--- Directions for this task ---
Write out exactly the lines of the entries below from the one holding "- First level" to the one holding "### Custom Repositories", inclusive, and leave out all other lines.

--- Data shown ---
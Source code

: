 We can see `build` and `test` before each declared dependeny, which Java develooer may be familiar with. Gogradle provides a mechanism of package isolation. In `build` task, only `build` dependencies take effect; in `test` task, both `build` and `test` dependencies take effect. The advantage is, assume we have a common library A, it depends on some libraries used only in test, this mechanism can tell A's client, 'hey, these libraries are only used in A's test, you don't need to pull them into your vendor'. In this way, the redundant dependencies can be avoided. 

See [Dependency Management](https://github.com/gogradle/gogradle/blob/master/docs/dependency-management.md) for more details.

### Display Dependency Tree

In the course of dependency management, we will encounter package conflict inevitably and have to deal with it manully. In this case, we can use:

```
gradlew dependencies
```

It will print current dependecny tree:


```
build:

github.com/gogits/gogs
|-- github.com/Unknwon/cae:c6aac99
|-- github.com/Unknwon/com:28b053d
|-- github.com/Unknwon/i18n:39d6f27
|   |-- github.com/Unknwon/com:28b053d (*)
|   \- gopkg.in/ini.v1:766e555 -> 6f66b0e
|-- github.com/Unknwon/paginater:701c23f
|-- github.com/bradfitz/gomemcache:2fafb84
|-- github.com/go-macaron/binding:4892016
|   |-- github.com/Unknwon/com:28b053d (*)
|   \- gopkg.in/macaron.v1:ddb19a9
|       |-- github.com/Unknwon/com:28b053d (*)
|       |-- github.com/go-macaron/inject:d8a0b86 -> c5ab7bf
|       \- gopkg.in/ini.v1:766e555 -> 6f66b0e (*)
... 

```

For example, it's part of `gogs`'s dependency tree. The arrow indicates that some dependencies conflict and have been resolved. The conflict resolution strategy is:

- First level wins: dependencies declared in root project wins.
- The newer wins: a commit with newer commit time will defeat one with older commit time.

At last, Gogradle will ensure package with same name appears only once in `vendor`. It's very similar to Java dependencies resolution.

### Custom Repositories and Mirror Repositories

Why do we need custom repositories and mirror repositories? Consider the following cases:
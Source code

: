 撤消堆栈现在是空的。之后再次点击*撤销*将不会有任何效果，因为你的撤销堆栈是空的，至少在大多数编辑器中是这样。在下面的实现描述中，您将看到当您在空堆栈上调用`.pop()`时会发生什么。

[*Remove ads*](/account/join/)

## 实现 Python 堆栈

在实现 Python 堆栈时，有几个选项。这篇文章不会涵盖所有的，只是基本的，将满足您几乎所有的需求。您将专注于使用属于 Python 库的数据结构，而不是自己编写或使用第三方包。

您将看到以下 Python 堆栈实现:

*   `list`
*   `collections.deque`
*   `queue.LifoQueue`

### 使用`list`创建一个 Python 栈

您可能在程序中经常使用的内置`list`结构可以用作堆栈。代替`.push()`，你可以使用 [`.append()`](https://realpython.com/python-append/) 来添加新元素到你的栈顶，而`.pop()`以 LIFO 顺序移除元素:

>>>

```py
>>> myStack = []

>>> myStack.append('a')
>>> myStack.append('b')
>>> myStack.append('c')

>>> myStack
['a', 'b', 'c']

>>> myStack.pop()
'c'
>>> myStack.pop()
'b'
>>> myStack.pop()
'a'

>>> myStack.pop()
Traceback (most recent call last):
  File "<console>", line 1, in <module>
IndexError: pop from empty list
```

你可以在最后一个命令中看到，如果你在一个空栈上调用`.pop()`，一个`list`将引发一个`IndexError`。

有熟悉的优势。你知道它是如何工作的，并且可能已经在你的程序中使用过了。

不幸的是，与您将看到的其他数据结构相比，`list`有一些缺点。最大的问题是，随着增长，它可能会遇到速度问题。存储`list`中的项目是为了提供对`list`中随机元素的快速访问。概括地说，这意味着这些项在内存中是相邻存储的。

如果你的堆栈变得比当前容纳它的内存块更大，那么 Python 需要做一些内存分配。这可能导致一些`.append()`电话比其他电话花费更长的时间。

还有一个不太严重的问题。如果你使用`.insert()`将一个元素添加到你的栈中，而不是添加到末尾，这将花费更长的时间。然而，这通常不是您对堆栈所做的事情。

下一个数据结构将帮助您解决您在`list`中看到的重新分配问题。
...
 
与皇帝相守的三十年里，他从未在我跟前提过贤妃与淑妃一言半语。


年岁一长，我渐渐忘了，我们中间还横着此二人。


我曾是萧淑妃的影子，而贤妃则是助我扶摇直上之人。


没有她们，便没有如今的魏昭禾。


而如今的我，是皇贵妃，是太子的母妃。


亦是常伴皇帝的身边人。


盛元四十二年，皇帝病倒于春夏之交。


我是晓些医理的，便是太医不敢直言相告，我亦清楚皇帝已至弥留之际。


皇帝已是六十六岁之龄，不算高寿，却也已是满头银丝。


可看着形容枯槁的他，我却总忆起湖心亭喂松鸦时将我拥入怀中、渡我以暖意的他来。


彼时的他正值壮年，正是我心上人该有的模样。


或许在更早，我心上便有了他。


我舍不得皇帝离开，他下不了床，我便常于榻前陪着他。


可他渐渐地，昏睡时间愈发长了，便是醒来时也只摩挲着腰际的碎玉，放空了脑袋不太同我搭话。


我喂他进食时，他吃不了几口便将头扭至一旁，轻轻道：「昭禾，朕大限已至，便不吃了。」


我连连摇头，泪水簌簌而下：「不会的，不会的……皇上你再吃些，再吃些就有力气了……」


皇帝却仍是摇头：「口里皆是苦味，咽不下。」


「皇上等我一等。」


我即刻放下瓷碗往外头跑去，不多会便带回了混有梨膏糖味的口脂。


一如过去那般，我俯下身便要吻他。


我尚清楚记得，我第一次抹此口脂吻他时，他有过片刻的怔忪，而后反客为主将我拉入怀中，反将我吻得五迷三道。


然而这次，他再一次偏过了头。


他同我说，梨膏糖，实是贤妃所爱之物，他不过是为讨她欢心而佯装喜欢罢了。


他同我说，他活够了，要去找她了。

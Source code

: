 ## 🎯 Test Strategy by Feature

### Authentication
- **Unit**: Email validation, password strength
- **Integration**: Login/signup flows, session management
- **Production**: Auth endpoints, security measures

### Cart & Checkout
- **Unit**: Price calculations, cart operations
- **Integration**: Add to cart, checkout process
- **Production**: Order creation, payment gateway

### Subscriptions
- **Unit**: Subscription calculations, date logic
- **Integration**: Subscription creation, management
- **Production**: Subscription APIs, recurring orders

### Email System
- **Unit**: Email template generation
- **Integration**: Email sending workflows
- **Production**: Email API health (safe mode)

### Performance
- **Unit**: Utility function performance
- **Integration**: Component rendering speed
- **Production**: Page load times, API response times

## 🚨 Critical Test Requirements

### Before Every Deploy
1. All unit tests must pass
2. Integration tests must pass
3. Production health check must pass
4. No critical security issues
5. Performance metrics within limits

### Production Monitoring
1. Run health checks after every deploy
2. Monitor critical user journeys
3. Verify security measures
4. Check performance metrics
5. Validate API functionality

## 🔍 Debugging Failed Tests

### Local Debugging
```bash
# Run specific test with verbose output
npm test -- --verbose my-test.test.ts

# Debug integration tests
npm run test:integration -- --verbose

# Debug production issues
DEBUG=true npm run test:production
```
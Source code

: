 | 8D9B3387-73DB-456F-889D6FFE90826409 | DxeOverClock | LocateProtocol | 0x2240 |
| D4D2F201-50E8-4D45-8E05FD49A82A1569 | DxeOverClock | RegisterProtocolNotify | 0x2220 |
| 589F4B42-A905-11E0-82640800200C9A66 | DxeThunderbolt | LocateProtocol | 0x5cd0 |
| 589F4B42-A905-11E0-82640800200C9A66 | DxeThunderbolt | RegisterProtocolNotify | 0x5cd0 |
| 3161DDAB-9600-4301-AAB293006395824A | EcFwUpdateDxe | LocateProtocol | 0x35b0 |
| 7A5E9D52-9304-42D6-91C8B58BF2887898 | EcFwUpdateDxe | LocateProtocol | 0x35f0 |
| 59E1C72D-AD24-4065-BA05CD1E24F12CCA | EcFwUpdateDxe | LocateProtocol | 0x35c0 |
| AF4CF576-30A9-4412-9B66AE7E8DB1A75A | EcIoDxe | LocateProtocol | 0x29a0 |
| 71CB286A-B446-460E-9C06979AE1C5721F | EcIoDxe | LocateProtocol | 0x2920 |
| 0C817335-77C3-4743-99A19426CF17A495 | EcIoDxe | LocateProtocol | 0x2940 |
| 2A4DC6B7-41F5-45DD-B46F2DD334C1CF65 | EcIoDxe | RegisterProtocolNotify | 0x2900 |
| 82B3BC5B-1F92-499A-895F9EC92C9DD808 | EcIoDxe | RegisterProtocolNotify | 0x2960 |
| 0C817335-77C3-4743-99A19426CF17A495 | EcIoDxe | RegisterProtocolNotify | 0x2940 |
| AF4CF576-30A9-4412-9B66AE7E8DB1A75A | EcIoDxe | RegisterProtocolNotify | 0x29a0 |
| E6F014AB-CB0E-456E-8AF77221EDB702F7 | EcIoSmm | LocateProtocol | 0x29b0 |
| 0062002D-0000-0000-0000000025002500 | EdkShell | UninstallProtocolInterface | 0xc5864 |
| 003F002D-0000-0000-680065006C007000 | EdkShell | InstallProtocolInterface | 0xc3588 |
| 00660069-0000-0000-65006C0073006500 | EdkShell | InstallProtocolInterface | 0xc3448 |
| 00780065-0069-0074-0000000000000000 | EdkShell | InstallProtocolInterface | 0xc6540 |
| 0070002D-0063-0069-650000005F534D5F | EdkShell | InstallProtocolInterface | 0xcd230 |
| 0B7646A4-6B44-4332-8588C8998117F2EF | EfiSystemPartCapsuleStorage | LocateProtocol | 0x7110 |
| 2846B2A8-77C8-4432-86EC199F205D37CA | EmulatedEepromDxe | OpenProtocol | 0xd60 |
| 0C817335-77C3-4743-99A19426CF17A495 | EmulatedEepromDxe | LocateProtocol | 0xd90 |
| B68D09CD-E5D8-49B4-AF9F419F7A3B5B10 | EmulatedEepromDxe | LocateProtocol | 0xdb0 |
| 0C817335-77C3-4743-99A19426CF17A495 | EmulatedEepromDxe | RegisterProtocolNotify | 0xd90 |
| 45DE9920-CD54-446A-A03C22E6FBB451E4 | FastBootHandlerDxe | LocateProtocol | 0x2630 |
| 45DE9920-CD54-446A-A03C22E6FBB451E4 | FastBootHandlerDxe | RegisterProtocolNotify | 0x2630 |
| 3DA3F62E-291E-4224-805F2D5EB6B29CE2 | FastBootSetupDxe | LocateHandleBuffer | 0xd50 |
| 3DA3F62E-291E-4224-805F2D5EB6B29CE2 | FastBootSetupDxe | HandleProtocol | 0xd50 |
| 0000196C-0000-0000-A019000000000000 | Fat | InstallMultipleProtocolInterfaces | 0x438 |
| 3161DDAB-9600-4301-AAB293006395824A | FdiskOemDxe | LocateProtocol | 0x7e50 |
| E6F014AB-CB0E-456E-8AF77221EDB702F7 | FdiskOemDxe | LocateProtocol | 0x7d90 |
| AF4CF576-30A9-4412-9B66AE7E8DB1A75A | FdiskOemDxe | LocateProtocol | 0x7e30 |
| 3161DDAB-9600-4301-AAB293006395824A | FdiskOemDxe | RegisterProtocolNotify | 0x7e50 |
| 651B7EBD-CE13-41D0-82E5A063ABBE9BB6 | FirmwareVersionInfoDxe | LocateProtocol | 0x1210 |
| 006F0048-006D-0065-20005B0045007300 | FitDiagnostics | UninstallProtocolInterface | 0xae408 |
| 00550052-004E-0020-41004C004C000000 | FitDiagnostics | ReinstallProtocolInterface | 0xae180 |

--- Response below ---
- First level wins: dependencies declared in root project wins.
- The newer wins: a commit with newer commit time will defeat one with older commit time.

At last, Gogradle will ensure package with same name appears only once in `vendor`. It's very similar to Java dependencies resolution.

### Custom Repositories and Mirror Repositories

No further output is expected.